Dies kann zum einen metaphorisch verstanden werden: das künstlerische Verhalten ist dann ein Gleichnis für den innerpsychischen Prozess des Erlebens und der Erinnerungsarbeit, die ihre eigene Dynamik und Gesetzmäßigkeit haben. Zum anderen kann es aber auch ganz direkt als Arbeit an konkreten Erfahrungen und Erinnerungen gedeutet werden – vor allem da, wo die Bilder eine fassbare Gestalt, z.B. ein Kleid, eine Körper-Silhouette oder ein imaginäres Wesen zeigen.

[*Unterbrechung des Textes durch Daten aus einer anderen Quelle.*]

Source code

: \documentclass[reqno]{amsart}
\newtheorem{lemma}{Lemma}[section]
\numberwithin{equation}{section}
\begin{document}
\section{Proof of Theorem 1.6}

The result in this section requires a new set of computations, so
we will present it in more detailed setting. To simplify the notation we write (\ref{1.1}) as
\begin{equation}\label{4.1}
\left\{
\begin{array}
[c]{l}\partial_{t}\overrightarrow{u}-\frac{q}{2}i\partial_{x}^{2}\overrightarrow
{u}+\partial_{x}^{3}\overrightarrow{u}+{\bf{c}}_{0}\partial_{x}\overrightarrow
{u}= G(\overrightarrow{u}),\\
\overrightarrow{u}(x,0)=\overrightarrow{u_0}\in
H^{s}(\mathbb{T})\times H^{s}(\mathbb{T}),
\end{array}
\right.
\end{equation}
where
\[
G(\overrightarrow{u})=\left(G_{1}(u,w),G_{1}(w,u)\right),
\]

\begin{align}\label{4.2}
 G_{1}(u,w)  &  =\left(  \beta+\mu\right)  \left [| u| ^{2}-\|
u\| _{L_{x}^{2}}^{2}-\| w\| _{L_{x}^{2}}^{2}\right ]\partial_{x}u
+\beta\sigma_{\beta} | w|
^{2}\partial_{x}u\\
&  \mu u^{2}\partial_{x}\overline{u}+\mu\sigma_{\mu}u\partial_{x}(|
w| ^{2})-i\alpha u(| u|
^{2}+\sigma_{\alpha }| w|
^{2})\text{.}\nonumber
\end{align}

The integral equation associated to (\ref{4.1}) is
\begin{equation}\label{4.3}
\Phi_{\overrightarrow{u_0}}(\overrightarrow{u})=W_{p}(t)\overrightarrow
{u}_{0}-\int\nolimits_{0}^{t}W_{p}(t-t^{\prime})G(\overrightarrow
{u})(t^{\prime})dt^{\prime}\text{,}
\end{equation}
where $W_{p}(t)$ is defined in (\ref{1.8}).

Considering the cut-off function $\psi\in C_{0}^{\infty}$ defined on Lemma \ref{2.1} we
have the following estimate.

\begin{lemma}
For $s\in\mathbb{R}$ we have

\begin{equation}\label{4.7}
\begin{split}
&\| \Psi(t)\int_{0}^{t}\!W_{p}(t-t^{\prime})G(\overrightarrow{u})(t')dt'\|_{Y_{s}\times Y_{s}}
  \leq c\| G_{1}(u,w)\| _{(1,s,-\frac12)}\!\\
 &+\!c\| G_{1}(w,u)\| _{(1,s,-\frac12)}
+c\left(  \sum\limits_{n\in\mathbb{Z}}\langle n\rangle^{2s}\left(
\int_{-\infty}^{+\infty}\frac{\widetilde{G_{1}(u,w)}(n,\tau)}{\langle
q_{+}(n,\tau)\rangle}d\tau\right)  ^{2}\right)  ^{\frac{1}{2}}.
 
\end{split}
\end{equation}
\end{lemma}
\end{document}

Bei den Kleid-Bildern ist der biographische Bezug, der Bezug auf die Selbstwahrnehmung, besonders greifbar, die Auseinandersetzung mit Erfahrenem oder Erlittenem und zugleich die Selbstbehauptung im energisch gesetzten Bildzeichen. Hier kann die Künstlerin ihre sonstige ästhetische Behutsamkeit und Zurückhaltung bewusst aufgeben, um mit kräftigem Farbeinsatz und heftiger Kontrastwirkung zu arbeiten. Rot ist dann Blutrot und der Dunkel-grund ist Hinweis auf eine Erfahrung der Schattenseite der Existenz. Das Aufreißen und Aufkratzen der Farboberfläche ist kein vorsichtiges Freilegen der unteren Malschichten mehr, sondern eine gewollte Verletzung der Bildhaut.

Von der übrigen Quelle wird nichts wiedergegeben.